Posted by B.O.NotthePrez | Report as abusive

I have a stress reduction center featuring affordable massage. We are in our fourth year. During the first three years, I felt it was important to provide every convenience. My processing fee in ’07 was roughly ten grand. Been gradually phasing in more pin-based, checkcard/ATM/Debit transactions since then, and that’s got my cost down 30-40%.

In ’07, only the small banks were charging their custumers to use their debit cards as debit cards, or paying them to to have me run their debit as a credit.

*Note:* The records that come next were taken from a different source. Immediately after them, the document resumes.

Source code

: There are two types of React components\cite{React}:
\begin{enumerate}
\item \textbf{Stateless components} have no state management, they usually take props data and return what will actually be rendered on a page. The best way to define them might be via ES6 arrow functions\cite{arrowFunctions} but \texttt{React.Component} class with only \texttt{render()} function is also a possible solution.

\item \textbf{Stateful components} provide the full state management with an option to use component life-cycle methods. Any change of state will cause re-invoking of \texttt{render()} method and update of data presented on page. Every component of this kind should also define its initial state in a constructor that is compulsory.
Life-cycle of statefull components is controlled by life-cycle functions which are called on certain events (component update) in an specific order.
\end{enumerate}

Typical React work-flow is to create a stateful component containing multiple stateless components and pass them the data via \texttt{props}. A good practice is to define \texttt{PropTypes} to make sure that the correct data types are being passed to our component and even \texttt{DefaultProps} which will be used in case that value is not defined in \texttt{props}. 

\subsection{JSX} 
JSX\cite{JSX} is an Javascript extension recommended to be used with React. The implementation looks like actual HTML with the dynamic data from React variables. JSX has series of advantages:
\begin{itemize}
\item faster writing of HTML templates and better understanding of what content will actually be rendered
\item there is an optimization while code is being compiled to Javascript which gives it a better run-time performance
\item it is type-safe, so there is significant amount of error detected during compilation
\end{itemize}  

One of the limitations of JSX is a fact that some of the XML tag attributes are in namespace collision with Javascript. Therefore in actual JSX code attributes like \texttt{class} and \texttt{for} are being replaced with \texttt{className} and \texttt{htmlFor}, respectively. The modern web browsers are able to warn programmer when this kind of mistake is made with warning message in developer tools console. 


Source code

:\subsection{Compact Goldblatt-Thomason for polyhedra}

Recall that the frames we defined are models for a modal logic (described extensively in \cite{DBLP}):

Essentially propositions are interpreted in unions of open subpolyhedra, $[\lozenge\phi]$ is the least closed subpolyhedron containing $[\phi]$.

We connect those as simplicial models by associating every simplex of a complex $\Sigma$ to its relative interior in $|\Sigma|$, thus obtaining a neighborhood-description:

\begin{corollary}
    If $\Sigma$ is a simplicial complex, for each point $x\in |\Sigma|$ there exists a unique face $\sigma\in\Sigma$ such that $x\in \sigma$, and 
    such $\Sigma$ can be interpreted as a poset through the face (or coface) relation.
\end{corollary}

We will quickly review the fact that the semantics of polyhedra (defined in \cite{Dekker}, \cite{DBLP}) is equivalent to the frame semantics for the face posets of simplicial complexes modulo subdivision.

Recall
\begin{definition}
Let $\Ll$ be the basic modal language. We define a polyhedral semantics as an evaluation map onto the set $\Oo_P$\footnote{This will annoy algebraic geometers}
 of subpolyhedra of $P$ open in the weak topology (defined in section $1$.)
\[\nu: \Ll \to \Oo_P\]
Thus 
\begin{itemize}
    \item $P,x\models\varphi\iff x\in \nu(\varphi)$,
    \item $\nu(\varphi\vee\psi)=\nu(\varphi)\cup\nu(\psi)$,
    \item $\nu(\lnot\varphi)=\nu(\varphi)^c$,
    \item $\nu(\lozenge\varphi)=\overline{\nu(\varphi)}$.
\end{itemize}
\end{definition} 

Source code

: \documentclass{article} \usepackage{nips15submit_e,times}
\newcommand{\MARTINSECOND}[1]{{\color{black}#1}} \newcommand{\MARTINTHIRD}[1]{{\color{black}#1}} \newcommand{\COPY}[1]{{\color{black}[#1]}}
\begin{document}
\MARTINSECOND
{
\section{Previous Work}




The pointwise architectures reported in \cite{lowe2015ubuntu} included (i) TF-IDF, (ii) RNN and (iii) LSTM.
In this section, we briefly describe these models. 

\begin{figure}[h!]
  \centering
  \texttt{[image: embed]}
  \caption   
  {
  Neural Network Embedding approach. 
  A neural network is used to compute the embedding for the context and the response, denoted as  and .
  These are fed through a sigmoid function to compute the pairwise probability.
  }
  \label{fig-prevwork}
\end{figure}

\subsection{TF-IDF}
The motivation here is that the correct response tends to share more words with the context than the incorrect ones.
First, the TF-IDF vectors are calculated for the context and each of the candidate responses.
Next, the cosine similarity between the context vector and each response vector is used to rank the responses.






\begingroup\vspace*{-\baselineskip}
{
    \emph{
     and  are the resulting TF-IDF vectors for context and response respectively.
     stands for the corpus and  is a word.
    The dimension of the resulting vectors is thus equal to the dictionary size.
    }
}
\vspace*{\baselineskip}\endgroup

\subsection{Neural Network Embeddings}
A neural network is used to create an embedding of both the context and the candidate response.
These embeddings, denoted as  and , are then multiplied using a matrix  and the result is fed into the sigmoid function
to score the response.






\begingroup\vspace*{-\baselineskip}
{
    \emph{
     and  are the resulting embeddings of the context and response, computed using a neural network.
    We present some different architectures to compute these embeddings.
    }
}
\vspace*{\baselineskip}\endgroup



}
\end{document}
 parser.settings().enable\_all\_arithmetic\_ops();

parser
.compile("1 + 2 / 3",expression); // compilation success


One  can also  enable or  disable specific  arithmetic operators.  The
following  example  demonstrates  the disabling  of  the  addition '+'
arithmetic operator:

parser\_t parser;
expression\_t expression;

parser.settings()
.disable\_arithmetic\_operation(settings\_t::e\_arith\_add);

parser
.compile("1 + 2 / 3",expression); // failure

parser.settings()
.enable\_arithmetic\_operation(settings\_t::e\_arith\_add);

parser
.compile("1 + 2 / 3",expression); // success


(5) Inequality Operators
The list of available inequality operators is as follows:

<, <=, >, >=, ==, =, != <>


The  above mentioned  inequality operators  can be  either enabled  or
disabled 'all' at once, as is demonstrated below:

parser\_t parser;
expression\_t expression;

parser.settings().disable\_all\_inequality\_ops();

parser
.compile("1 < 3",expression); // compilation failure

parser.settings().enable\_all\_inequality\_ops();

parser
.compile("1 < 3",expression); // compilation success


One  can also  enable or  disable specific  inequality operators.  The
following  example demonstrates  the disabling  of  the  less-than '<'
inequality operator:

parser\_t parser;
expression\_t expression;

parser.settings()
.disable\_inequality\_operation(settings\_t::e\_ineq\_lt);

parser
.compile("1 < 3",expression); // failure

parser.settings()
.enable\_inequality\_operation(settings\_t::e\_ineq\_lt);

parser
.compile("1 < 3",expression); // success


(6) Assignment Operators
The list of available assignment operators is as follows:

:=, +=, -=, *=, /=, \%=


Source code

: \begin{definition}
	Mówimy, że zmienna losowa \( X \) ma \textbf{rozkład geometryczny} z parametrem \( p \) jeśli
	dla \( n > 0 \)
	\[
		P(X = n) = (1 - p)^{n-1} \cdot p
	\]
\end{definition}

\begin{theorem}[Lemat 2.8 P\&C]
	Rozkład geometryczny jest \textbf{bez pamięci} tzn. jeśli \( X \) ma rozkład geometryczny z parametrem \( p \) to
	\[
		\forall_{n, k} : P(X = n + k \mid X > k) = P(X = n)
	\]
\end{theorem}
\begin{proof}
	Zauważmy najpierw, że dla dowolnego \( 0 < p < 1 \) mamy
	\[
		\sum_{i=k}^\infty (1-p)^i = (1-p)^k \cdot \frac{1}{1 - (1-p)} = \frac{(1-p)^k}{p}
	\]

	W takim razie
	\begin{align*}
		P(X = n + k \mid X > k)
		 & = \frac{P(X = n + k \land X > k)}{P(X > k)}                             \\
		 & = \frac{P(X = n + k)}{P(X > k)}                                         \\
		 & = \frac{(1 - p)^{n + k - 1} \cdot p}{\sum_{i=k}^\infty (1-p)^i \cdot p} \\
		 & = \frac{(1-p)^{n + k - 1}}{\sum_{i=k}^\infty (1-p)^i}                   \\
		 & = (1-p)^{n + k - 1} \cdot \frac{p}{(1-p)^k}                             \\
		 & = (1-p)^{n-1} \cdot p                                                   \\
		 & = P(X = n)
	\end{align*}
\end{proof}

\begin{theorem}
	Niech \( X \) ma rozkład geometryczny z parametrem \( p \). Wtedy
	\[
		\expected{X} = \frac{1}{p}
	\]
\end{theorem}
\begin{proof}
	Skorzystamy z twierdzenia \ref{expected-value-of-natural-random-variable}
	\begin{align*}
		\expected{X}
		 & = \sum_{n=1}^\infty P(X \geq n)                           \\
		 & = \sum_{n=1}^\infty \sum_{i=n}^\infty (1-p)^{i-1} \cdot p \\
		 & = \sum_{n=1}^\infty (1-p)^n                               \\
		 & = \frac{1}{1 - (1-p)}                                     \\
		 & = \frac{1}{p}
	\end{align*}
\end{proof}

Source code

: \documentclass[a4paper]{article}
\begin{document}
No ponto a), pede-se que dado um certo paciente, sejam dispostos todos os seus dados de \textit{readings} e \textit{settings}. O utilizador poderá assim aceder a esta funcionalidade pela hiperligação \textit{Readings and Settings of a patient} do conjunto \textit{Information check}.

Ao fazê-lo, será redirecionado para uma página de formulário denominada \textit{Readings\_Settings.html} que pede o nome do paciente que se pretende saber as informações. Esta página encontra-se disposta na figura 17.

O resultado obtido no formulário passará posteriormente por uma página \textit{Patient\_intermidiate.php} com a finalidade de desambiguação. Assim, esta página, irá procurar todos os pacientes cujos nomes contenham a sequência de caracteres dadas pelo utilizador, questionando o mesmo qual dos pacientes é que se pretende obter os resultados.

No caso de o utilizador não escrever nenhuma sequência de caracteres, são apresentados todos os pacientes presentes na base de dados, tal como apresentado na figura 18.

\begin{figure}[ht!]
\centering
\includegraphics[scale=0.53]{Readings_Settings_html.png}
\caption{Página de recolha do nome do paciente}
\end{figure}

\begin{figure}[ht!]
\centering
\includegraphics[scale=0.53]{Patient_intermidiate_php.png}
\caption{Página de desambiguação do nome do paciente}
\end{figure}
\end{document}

Since the crash, the large banks have joined the fray.

If my customers are buying something with future earnings, it makes sense for me to participate in the cost of their loan. Paying 3% for something that helps generate the sale is a good deal. However, most of my clients don’t need to borrow money to access a $55 service. Most of the ones that do, have already maxed out their cards.

My current I/C expense of $700/month is rising, even as the percentage of debit transactions is rising becuase of the banks pushing their customers to ask me to run their debit as a credit.

Transaction fees make up 90% of my marketing expenses. The other 10%, or $70 goes to web-site maitenence and Constant Comment, an email marketing service. At some point in the near future, I will stop accepting all cards accept pin-based debit.

Australia’s concept of limiting interchange fees to one half of one percent is a great idea. Did you know that their economy has been growing steadily through ’08 and ’09?

We have built up financial service industies above 40% of the national economy. How crazy is that? It is double the historical norm, and bound to drag down future potential. The general population is becoming aware that banking does not have any conscious leadership, which could ultimately result in more socialized banking. We all own some of Citi and AIG. We’ve already crossed the line into socialized banking, and the trend will likely continue.

The debit reward trend will ultimately backfire on the banks. Stores that give great pricing will follow Costco’s lead.